Spiegeltje, spiegeltje aan de wand. Wie kan er het beste vliegen in het land?
Ga op het verhoogje staan. Hef eens een voet op en wapper met je armen. Ziezo, het is net alsof je vliegt. Al doe je dat natuurlijk niet echt. Je ziet één helft van jezelf dubbel in de spiegel.
Hoe komt het eigenlijk dat je jezelf in de spiegel kan zien?
Daarvoor moet je eerst weten hoe je anderen kan zien. Als licht bijvoorbeeld op jouw beste vriend valt, dan weerkaatst dat licht alle richtingen uit. Het weerkaatst ook naar je oog en zo kan je je vriend zien.
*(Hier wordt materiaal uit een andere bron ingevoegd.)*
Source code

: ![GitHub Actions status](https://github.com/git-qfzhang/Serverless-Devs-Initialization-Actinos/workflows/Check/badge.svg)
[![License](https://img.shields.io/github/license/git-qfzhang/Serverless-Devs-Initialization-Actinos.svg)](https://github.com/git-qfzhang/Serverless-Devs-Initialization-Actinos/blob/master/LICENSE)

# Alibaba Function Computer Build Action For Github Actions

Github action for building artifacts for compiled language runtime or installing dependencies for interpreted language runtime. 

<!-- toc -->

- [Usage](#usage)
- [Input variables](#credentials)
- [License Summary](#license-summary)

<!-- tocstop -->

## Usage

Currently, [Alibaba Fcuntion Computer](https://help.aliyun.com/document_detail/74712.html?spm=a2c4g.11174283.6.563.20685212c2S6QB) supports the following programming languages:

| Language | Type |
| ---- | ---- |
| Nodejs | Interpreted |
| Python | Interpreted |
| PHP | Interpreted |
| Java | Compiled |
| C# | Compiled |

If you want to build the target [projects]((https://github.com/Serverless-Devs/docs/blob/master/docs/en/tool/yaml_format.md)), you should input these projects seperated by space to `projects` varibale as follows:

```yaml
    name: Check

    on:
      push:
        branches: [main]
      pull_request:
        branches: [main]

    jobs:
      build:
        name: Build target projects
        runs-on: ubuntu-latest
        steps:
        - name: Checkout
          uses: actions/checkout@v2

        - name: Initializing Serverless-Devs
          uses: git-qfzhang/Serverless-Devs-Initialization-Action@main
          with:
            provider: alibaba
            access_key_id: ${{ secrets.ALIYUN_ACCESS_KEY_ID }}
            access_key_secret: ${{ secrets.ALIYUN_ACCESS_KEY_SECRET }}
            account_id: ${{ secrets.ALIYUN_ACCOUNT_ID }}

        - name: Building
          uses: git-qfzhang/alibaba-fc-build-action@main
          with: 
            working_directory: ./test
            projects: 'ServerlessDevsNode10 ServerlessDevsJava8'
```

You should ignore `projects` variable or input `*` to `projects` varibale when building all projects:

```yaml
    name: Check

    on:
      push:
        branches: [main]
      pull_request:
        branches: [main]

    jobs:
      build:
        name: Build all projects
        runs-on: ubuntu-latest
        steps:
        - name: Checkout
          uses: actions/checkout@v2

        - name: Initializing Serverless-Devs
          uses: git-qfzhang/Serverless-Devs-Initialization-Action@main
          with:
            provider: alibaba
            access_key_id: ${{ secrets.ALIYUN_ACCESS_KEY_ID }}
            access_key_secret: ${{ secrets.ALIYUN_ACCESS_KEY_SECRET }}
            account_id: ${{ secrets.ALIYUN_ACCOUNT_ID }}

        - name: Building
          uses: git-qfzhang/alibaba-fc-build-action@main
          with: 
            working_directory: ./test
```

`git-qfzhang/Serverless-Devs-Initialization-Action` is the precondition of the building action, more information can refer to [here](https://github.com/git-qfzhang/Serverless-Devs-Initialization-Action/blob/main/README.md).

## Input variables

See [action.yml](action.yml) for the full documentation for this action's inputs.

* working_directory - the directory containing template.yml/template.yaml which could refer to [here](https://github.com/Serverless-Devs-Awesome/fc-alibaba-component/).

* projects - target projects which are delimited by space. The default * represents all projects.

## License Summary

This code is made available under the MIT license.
Ook jij weerkaatst licht. Als dat licht op de spiegel valt, weerkaatst het opnieuw, onder andere naar je oog. En zo zie je jezelf!
Halfdoorlatende spiegels
In politieseries zie je wel eens dat een verdachte ondervraagd wordt in een kamer met een grote spiegel. Wat de verdachte niet ziet, is dat er andere agenten meekijken in het kamertje ernaast. Zij kunnen door de spiegel kijken!
Zo’n spiegel die aan de ene zijde spiegelt, maar waar je aan de andere zijde doorheen kan kijken, noemen we halfdoorlatend of een eenrichtingsspiegel. Wil je er zelf eentje zien? Ga dan eens kijken bij de opstelling ‘Bodemloze put’.
Spiegels op de kermis
Niets leukers dan met jezelf lachen voor de lachspiegels op de kermis. Plots ben je veel kleiner, dan heel erg dun en daarna lijk je een gigantisch hoofd te hebben. Dat komt omdat die spiegels niet vlak zijn, zoals de spiegels in je huis. Hun oppervlak is gebogen: hol, bol, golvend,…
Spiegels op een discobal
Een discobal bestaat uit heel veel kleine spiegeltjes. Het licht schijnt op de spiegels en die weerkaatsen het terug naar de muren en de vloer. Daardoor ontstaan mooie lichtpatronen.